Paul tried to force the door, but it took all his effort to stay upright, let alone use his bulk to help him get out. Maria’s calls degraded into sobs of self-pity and fear, which angered Paul.

 

‘Shut the fuck up.’ he said, between gritted teeth.

 

She stopped talking and looked at him with pleading, desperate eyes.

 

He shook the door in its frame but it did not move. Paul hurt all over, but a dire need to live kept him moving, trying, acting to avoid dying. They had laughed at him, seeing him as a clumsy, ugly clown they could provoke into fits of rage for their audience’s amusement. The world needed people like Ernst to make themselves feel better, but as Paul stared around him, he realised no one had ever asked what Ernst got out of it.

 

Now, he knew..

 

Ernst was in no hurry as he walked down the stairs. It pleased him he didn’t need the wrench tucked into his belt at the back. His favourite tools were in the kitchen. They had been his father’s tools, and he kept them polished and sharp, no matter how often he used them. He stripped off then tied on a leather and chain-mail apron, slipped on the leather gloves and flexed his fingers. Despite the filth, he knew where everything was, and he kept the important things clean and in good repair. It was a lesson which passed from father to son, but Ernst used his skills for entertainment over employment. His father’s intuition about his son seethed inside him until he walked out to the pigs with a shotgun and prescribed himself a cure for his paternal disappointment.

 

He retrieved the key from where it hung around his thick neck and sung to himself.

 

He walked to the door.

 

‘Would you like to come out?’ he said.

 

‘If you stand back, I can unlock the door. You could save your friend.’ he said.

 

He sang his words over speaking. He could not contain his excitement for too long, like a child at a birthday party where everything was perfect.

 

He slipped the key in the lock before the door rattled in its hinges again. Ernst laughed and knocked on the door with the handle of the butcher knife.

 

‘No, no, no. You need to stand back.’ he said.

 

The resigned silence seeped through the walls.  Ernst expected a final, desperate push to escape the situation which was why the butcher knife stayed in his hand.

 

This would be fun.

 

‘Excellent.’ he said.

 

He unlocked the door and walked into the room.

 

Ernst held the knife in a good firm grip and held it upwards as he kept eye contact with the scared boy in front of him. He was fast for his size and the boy did not have time to scream before Ernst let him run onto the blade.  

 

Blood ran down the boy’s chin as he coughed and gasped, spraying Ernst’s face. Ernst put his weight behind the blade and bent at the knees driving it up deep into the boy’s chest cavity. With a firm twist, he turned the blade and watched the light die in the boy’s eyes before he gave a final, pathetic shudder and collapsed like a puppet with its strings cut. Ernst stared into his eyes, disappointed that the boy had died so soon.  Ernst pushed him away and left the knife buried underneath his sternum. He made fists with his hands as he walked towards the girl. She was crippled, but there was still fear and hope present in her eyes.

 

He had reinforced the gloves with pockets of powdered lead at the knuckles and plates of Kevlar over the fingers. Maria dragged herself backwards as he walked towards her.

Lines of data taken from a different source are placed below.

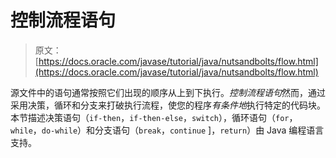 # 控制流程语句

> 原文： [https://docs.oracle.com/javase/tutorial/java/nutsandbolts/flow.html](https://docs.oracle.com/javase/tutorial/java/nutsandbolts/flow.html)

源文件中的语句通常按照它们出现的顺序从上到下执行。*控制流程语句*然而，通过采用决策，循环和分支来打破执行流程，使您的程序*有条件地*执行特定的代码块。本节描述决策语句（`if-then`，`if-then-else`，`switch`），循环语句（`for`，`while`，`do-while`）和分支语句（`break`，`continue` ]，`return`）由 Java 编程语言支持。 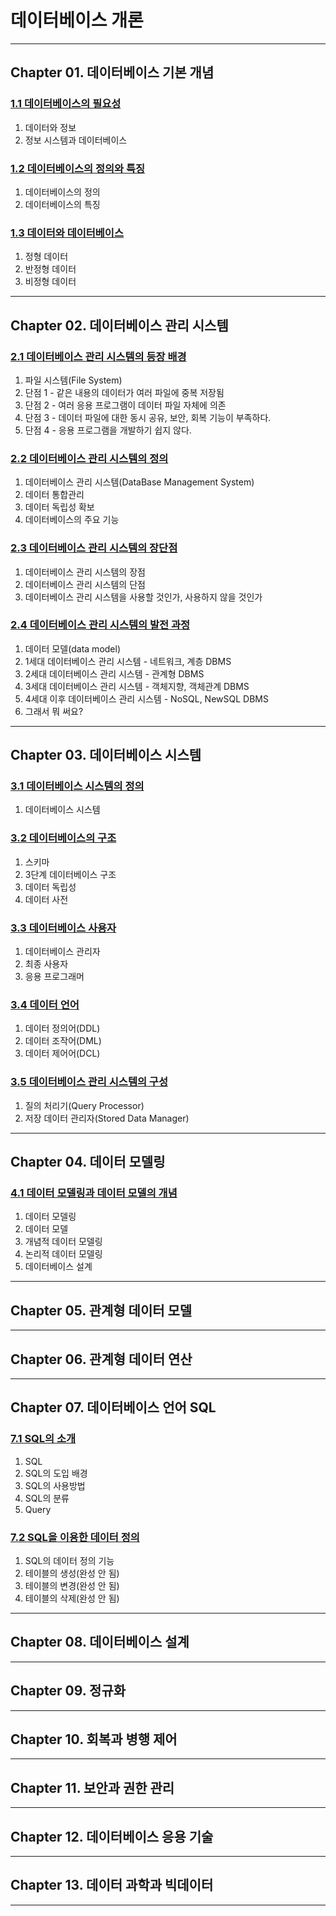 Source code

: 

# 데이터베이스 개론

---

## Chapter 01. 데이터베이스 기본 개념

### <a href="Chapter 01. 데이터베이스 기본 개념/1.1 데이터베이스의 필요성.md" target="_blank">1.1 데이터베이스의 필요성</a>
1) 데이터와 정보
2) 정보 시스템과 데이터베이스

### <a href="Chapter 01. 데이터베이스 기본 개념/1.2 데이터베이스의 정의와 특징.md" target="_blank">1.2 데이터베이스의 정의와 특징</a>
1) 데이터베이스의 정의
2) 데이터베이스의 특징

### <a href="Chapter 01. 데이터베이스 기본 개념/1.3 데이터와 데이터베이스.md" target="_blank">1.3 데이터와 데이터베이스</a>
1) 정형 데이터
2) 반정형 데이터
3) 비정형 데이터

---

## Chapter 02. 데이터베이스 관리 시스템

### <a href="Chapter 02. 데이터베이스 관리 시스템/2.1 데이터베이스 관리 시스템의 등장 배경.md" target="_blank">2.1 데이터베이스 관리 시스템의 등장 배경</a>
1) 파일 시스템(File System)
2) 단점 1 - 같은 내용의 데이터가 여러 파일에 중복 저장됨
3) 단점 2 - 여러 응용 프로그램이 데이터 파일 자체에 의존
4) 단점 3 - 데이터 파일에 대한 동시 공유, 보안, 회복 기능이 부족하다.
5) 단점 4 - 응용 프로그램을 개발하기 쉽지 않다.

### <a href="Chapter 02. 데이터베이스 관리 시스템/2.2 데이터베이스 관리 시스템의 정의.md" target="_blank">2.2 데이터베이스 관리 시스템의 정의</a>
1) 데이터베이스 관리 시스템(DataBase Management System)
2) 데이터 통합관리
3) 데이터 독립성 확보
4) 데이터베이스의 주요 기능

### <a href="Chapter 02. 데이터베이스 관리 시스템/2.3 데이터베이스 관리 시스템의 장단점.md" target="_blank">2.3 데이터베이스 관리 시스템의 장단점</a>
1) 데이터베이스 관리 시스템의 장점
2) 데이터베이스 관리 시스템의 단점
3) 데이터베이스 관리 시스템을 사용할 것인가, 사용하지 않을 것인가

### <a href="Chapter 02. 데이터베이스 관리 시스템/2.4 데이터베이스 관리 시스템의 발전 과정.md" target="_blank">2.4 데이터베이스 관리 시스템의 발전 과정</a>
1) 데이터 모델(data model)
2) 1세대 데이터베이스 관리 시스템 - 네트워크, 계층 DBMS
3) 2세대 데이터베이스 관리 시스템 - 관계형 DBMS
4) 3세대 데이터베이스 관리 시스템 - 객체지향, 객체관계 DBMS
5) 4세대 이후 데이터베이스 관리 시스템 - NoSQL, NewSQL DBMS
6) 그래서 뭐 써요?

---

## Chapter 03. 데이터베이스 시스템

### <a href="Chapter 03. 데이터베이스 시스템/3.1 데이터베이스 시스템의 정의.md" target="_blank">3.1 데이터베이스 시스템의 정의</a>
1) 데이터베이스 시스템

### <a href="Chapter 03. 데이터베이스 시스템/3.2 데이터베이스의 구조.md" target="_blank">3.2 데이터베이스의 구조</a>
1) 스키마
2) 3단계 데이터베이스 구조
3) 데이터 독립성
4) 데이터 사전

### <a href="Chapter 03. 데이터베이스 시스템/3.3 데이터베이스 사용자.md" target="_blank">3.3 데이터베이스 사용자</a>
1) 데이터베이스 관리자
2) 최종 사용자
3) 응용 프로그래머

### <a href="Chapter 03. 데이터베이스 시스템/3.4 데이터 언어.md" target="_blank">3.4 데이터 언어</a>
1) 데이터 정의어(DDL)
2) 데이터 조작어(DML)
3) 데이터 제어어(DCL)

### <a href="Chapter 03. 데이터베이스 시스템/3.5 데이터베이스 관리 시스템의 구성.md" target="_blank">3.5 데이터베이스 관리 시스템의 구성</a>
1) 질의 처리기(Query Processor)
2) 저장 데이터 관리자(Stored Data Manager)

---

## Chapter 04. 데이터 모델링

### <a href="Chapter 04. 데이터베이스 모델링/4.1 데이터 모델링과 데이터 모델의 개념.md" target="_blank">4.1 데이터 모델링과 데이터 모델의 개념</a>
1) 데이터 모델링
2) 데이터 모델
3) 개념적 데이터 모델링
4) 논리적 데이터 모델링
5) 데이터베이스 설계

---

## Chapter 05. 관계형 데이터 모델

---

## Chapter 06. 관계형 데이터 연산

---

## Chapter 07. 데이터베이스 언어 SQL
### <a href="Chapter 07. 데이터베이스 언어 SQL/7.1 SQL의 소개.md" target="_blank">7.1 SQL의 소개</a>
1) SQL
2) SQL의 도입 배경
3) SQL의 사용방법
4) SQL의 분류
5) Query

### <a href="Chapter 07. 데이터베이스 언어 SQL/7.2 SQL을 이용한 데이터 정의.md" target="_blank">7.2 SQL을 이용한 데이터 정의</a>
1) SQL의 데이터 정의 기능
2) 테이블의 생성(완성 안 됨)
3) 테이블의 변경(완성 안 됨)
4) 테이블의 삭제(완성 안 됨)

---

## Chapter 08. 데이터베이스 설계

---

## Chapter 09. 정규화

---

## Chapter 10. 회복과 병행 제어

---

## Chapter 11. 보안과 권한 관리

---

## Chapter 12. 데이터베이스 응용 기술

---

## Chapter 13. 데이터 과학과 빅데이터

---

Ernst panted with delight as he threw himself down on her.  He felt her collarbone snap beneath his fists. She gurgled with a galvanic shudder as he put his knees either side of her chest to straddle her.

 

His enormous thighs pinned her arms to her sides and he enjoyed how close her face was to his distended, sour crotch.

 

‘Please don’t kill me.’ she said.

 

He tilted his head to one side and smiled.

 

‘Then how will I have any fun?’ he said.

 

Ernst slapped her across the cheek, almost playful but the lead and the Kevlar smacked against her cheek and knocked out a tooth. She turned her head to one side and spat the incisor away. Maria burst into tears and Ernst realised she would be boring. He balled his hand into a fist and clubbed her left eye socket until it cracked before he eased his thick, gloved fingers around the eye and squeezed it like a grape, smearing the tissue between his fingers before he wiped it on the front of his apron. Maria’s bladder let go, but Ernst ignored the acrid stink of piss as he punched her face into pieces.

 

It took six careful blows to bring out the aesthetic he craved. Bone splinters and raw, exposed flesh.  He adjusted his position, kicking her knees apart with haste as he heaved the apron over her stomach. His excitement hurried his release and he shuddered like a salted slug between her twitching thighs. As one appetite ebbed away, another returned to replace it like waves on a beach

 

The best cuts of meat would go in the massive chest freezer. The rest would go to the pigs, he decided as he dragged the girl by her heels.  He used their phones, open like an unlocked house and removed all trace of his involvement with a suite of software tools he had built or appropriated over the years.

 

It was after midnight before he sat down at his computer when it pinged with a new subscriber alert. He grinned and breathed in the faint stink of blood and meat, then breathed it out like fire.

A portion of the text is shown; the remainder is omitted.